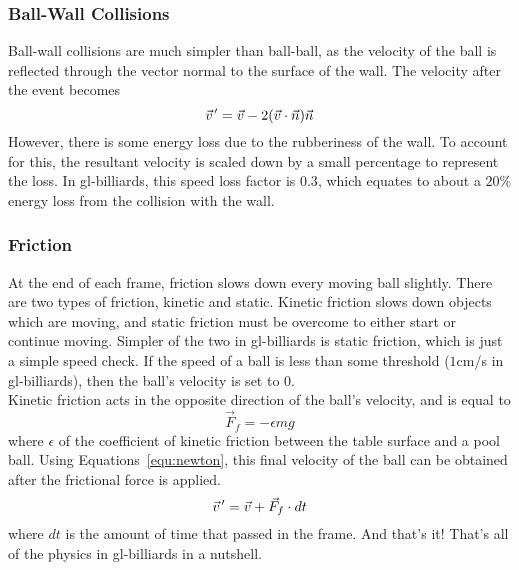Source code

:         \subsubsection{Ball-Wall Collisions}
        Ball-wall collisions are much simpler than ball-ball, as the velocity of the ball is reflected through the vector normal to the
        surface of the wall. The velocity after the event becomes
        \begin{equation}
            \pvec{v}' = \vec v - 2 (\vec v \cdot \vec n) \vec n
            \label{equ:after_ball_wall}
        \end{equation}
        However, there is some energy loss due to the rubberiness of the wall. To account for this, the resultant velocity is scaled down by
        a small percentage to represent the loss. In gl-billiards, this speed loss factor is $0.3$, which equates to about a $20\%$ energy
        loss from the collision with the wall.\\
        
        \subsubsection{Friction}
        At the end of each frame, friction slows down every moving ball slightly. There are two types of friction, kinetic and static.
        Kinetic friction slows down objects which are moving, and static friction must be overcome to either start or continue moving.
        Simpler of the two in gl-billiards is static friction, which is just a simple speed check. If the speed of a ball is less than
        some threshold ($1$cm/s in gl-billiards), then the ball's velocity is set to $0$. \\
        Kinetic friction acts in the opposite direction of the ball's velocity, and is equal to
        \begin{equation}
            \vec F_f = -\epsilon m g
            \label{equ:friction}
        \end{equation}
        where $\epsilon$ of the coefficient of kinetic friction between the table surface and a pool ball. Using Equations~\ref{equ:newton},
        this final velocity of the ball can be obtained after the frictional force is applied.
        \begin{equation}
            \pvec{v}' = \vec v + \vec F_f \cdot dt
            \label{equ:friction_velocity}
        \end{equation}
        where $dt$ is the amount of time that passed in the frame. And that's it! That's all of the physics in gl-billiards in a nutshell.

::::

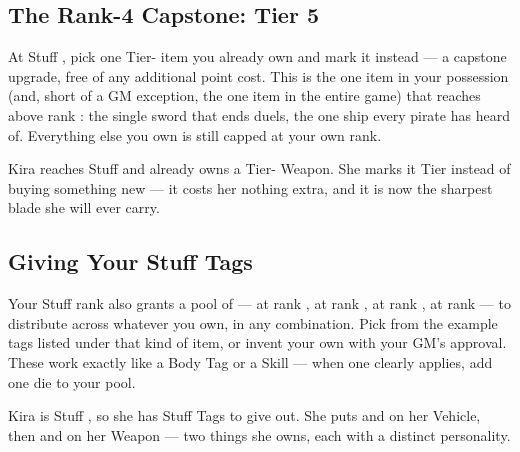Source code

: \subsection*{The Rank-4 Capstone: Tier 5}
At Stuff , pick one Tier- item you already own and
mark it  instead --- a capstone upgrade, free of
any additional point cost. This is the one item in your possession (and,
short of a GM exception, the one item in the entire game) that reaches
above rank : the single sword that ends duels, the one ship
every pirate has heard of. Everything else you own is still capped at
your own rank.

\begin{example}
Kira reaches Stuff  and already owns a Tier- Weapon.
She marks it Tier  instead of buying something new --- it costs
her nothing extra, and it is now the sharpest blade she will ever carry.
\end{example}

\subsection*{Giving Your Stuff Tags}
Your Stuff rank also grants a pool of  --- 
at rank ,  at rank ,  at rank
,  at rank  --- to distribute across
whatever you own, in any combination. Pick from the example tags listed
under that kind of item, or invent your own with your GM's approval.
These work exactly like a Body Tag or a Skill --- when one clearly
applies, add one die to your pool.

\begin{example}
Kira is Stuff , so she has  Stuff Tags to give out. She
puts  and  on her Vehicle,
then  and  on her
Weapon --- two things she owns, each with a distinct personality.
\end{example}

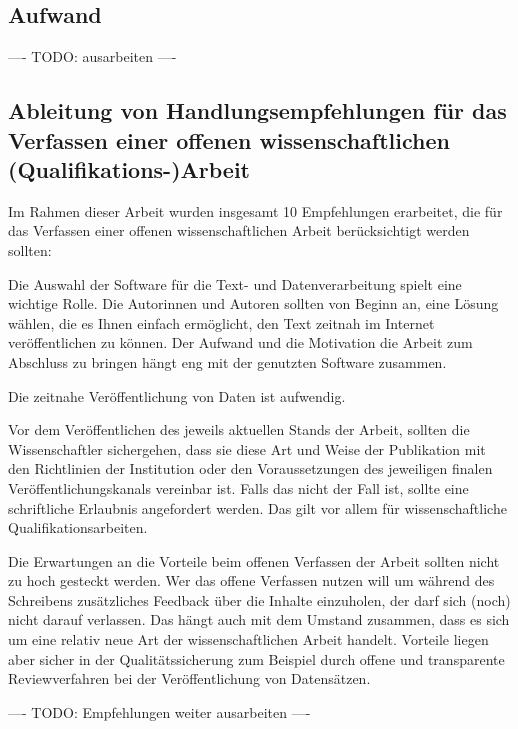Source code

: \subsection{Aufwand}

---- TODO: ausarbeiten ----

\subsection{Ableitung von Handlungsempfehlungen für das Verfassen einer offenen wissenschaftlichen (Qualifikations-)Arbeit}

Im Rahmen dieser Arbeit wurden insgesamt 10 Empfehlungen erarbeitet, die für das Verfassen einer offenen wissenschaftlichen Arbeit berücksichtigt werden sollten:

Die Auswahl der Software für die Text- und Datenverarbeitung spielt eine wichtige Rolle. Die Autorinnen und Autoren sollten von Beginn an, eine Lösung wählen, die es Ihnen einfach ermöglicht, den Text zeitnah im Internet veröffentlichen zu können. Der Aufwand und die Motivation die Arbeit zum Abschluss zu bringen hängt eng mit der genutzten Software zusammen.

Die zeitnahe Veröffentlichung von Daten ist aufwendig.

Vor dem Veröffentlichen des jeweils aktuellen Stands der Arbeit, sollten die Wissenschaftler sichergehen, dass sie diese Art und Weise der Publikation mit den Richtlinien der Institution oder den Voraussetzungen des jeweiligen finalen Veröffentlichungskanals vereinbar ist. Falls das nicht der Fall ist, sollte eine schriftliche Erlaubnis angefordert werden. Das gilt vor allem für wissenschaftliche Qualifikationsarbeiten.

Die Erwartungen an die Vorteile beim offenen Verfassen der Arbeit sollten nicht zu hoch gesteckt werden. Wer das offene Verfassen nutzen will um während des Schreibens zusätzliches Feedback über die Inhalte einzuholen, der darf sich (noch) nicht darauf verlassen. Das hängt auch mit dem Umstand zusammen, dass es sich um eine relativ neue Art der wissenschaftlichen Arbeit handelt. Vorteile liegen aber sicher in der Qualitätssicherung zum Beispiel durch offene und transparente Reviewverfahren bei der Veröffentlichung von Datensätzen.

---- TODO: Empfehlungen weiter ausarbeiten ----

::::

### [DIRECTIONS]
Every line with "static" in it should be copied from the entries.

### [ANSWER TO THE PROBLEM]
        At the end of each frame, friction slows down every moving ball slightly. There are two types of friction, kinetic and static.
        Kinetic friction slows down objects which are moving, and static friction must be overcome to either start or continue moving.
        Simpler of the two in gl-billiards is static friction, which is just a simple speed check. If the speed of a ball is less than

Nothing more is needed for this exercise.